On an issue of particular concern to women, Mr. Paladino is opposed to abortion in virtually all instances, including cases of rape and incest. The only exception, according to a spokesman, would be if the life of the woman was at stake.

Michael Caputo, Mr. Paladino’s campaign manager, said the candidate is sorry for sending the e-mails and has apologized a number of times. But when asked to explain why his boss engaged in this pattern of distributing such offensive material, he could only repeat, as Mr. Paladino has: “Bad judgment.”

This does not give voters any insight into how Mr. Paladino really feels about blacks and other minorities; or about women, who just happen to make up half the population of the state that he would be governing; or about the most extreme forms of hard-core pornography.
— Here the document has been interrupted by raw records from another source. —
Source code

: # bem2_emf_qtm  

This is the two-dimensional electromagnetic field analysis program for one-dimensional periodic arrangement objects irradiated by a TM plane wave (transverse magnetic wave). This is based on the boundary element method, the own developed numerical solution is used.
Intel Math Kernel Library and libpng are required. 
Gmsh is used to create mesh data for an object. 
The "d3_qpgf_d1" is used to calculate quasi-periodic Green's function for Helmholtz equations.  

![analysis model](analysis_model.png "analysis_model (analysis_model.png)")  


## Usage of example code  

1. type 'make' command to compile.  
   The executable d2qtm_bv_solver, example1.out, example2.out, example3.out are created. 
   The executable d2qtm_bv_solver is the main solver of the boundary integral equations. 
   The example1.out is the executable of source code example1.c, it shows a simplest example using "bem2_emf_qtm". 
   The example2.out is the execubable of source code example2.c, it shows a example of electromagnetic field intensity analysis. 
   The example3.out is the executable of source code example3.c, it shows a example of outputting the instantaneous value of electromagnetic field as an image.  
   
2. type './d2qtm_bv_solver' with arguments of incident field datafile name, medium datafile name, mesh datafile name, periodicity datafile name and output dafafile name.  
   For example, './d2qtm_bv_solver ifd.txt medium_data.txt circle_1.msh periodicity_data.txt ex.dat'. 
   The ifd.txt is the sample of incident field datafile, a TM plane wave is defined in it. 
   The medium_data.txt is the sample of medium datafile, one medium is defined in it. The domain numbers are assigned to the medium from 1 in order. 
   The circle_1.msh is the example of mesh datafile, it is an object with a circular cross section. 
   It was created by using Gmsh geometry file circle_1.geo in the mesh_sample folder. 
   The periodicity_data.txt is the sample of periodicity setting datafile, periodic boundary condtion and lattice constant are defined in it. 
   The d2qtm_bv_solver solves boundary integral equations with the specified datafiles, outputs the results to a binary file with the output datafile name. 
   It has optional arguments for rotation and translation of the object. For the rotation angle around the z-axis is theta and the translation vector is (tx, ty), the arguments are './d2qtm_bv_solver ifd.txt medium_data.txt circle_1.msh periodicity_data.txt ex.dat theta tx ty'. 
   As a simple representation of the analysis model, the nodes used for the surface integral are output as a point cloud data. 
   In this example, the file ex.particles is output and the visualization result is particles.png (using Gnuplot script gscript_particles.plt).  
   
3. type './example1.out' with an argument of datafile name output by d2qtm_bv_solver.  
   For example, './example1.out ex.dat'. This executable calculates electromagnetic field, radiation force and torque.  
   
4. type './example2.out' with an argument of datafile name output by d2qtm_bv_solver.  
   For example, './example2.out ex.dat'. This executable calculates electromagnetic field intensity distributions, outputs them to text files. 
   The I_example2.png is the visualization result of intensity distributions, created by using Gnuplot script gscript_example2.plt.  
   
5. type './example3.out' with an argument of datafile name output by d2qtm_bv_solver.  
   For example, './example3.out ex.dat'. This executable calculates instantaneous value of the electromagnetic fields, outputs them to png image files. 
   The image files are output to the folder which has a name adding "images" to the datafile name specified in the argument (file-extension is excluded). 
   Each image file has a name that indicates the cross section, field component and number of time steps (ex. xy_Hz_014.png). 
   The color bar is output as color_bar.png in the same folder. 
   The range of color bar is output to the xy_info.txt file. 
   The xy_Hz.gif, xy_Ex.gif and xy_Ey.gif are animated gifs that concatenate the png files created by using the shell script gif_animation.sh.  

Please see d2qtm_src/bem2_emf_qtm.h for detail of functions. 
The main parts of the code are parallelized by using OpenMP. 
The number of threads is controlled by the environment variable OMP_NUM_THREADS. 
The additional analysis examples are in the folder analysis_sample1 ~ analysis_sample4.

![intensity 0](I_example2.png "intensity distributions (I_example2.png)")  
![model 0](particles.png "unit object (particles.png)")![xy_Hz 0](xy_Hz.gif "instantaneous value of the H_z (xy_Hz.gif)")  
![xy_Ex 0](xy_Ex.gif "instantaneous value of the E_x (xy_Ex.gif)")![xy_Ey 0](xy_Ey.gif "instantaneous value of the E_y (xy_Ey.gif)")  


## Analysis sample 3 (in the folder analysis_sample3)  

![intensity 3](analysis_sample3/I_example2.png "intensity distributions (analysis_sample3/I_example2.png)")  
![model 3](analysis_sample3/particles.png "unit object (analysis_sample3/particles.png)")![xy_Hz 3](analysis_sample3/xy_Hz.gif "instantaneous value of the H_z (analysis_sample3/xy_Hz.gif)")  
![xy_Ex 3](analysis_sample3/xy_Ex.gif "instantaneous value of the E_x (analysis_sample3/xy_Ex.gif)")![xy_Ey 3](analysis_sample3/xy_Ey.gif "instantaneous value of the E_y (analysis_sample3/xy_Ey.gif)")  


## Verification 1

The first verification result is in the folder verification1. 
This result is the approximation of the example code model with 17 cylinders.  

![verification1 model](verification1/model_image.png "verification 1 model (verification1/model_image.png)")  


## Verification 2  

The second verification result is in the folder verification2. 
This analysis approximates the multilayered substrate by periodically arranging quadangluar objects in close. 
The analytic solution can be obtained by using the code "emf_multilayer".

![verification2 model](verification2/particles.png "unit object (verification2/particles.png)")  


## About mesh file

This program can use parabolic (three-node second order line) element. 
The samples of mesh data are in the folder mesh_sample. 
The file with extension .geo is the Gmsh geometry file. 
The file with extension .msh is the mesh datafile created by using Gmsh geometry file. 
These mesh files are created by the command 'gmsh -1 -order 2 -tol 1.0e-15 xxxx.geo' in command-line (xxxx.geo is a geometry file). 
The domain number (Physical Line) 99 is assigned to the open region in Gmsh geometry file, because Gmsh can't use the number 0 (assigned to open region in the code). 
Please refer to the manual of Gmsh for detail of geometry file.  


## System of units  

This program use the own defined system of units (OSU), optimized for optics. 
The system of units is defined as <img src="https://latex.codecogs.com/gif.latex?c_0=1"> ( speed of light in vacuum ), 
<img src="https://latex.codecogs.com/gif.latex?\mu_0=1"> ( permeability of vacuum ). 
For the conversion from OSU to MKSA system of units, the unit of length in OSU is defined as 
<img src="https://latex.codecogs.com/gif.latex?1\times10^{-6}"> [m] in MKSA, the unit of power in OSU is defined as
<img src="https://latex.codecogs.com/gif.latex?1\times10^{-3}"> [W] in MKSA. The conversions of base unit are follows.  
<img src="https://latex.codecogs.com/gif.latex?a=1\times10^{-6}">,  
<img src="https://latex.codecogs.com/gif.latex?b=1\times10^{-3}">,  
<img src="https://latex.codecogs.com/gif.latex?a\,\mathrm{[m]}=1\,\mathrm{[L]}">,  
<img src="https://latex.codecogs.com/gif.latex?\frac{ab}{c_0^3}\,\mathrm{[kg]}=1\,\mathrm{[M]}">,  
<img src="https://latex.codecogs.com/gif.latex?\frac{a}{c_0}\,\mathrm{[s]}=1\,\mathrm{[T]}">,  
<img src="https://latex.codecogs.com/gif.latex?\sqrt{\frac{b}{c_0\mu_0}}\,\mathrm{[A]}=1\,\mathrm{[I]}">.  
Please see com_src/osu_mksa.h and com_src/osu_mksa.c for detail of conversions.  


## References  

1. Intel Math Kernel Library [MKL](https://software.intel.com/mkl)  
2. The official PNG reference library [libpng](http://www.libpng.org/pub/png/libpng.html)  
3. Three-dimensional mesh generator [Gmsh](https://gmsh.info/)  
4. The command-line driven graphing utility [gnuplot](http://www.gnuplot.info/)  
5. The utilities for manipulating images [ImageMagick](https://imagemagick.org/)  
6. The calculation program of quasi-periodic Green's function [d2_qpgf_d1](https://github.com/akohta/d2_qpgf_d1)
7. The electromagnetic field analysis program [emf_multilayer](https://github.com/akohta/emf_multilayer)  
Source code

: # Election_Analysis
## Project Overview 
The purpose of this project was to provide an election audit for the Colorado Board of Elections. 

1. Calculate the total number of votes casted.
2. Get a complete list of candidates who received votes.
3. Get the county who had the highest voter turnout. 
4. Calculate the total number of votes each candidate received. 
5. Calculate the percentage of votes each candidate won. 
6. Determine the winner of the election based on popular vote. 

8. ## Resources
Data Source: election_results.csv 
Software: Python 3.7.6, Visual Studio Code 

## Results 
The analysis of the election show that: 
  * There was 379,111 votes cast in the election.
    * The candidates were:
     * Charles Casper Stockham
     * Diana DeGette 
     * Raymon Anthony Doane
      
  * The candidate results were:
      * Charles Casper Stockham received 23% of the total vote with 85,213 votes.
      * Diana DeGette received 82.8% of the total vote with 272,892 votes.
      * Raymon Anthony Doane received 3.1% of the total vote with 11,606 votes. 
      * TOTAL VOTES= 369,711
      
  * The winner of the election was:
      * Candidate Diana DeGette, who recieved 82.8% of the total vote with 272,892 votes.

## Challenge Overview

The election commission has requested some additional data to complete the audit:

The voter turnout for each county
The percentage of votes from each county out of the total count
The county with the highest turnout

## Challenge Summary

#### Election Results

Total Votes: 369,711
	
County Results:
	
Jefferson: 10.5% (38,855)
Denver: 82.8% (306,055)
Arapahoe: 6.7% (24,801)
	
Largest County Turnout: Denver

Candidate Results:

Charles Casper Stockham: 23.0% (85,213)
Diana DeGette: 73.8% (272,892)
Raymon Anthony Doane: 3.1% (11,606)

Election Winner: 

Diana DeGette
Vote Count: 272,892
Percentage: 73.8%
As for the poor, Mr. Caputo said that Mr. Paladino has at times not fully explained his expansive plans for welfare recipients, failing public school students, and men and women who receive unemployment benefits. He said a Governor Paladino would ask parents of struggling students to send them to state-sponsored boarding schools, which would also house children taken from their parents “because of social service or child welfare reasons.”

He said all recipients of long-term unemployment insurance or welfare services (except for the disabled and mothers with small children) would be required to work (or be re-trained) in government programs in order to get their benefits. This would include, he said, those who are already very well educated.

I don’t think voters quite know what they might be getting with Mr. Paladino. New Yorkers need to hear much more from him.